[Data entries]
============================================================

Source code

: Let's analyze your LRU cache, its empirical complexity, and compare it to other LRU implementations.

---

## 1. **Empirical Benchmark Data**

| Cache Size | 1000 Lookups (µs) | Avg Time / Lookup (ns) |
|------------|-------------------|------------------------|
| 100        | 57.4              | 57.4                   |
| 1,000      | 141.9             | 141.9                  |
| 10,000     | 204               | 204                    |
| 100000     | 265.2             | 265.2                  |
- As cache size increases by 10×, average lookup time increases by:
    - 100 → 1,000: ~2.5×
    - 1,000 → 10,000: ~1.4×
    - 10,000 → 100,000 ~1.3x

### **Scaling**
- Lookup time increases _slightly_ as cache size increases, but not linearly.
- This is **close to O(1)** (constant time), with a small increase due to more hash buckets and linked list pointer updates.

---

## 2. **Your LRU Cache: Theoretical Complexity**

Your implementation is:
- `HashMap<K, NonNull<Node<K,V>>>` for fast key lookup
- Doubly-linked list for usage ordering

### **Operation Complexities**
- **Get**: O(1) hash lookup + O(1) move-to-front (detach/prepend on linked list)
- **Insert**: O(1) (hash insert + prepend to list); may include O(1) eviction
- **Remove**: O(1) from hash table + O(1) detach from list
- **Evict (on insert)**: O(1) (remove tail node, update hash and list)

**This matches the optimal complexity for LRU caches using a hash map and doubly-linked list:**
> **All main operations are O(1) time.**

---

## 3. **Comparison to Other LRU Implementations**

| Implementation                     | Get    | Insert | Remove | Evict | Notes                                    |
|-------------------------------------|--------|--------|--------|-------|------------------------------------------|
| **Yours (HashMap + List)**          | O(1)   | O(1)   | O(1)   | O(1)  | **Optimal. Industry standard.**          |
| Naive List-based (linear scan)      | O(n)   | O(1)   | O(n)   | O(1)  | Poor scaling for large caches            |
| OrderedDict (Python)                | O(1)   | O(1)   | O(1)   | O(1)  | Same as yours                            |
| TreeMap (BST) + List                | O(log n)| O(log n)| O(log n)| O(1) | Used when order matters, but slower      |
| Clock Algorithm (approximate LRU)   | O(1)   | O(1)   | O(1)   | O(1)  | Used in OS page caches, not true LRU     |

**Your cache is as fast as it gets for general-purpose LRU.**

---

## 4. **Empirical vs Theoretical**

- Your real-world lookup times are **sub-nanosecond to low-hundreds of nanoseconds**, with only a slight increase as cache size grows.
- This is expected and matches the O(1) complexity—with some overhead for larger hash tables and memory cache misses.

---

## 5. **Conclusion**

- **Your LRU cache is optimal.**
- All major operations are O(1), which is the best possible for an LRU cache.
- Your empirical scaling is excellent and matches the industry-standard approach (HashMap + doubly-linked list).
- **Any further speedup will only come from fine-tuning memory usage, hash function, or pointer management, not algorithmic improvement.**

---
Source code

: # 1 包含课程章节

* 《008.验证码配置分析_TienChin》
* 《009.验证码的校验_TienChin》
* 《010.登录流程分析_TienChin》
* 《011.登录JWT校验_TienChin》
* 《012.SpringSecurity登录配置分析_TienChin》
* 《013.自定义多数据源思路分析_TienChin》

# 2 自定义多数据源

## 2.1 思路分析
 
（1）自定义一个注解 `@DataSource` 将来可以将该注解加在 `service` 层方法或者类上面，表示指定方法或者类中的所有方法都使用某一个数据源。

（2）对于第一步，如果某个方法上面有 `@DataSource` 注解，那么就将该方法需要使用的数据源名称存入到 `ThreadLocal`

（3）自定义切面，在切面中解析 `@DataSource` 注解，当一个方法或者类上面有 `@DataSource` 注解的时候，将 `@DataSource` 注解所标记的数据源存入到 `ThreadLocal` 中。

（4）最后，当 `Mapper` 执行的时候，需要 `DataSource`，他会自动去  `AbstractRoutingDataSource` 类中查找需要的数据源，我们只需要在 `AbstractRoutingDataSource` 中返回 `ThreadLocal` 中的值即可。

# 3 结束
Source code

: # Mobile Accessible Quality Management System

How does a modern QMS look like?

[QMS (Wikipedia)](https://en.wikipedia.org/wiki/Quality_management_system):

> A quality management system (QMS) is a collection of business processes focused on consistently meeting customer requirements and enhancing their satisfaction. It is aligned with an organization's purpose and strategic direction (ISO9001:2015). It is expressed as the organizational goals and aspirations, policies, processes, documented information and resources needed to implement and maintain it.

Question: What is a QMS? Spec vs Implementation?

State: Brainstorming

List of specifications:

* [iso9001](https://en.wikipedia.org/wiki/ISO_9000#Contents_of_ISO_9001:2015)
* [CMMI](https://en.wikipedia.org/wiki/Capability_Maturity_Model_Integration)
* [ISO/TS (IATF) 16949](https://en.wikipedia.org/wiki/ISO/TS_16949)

============================================================

▶ _EXERCISE_
Wherever a line in the data above holds the word "operations", copy that line.

▶ _ANSWER_
> **All main operations are O(1) time.**
- All major operations are O(1), which is the best possible for an LRU cache.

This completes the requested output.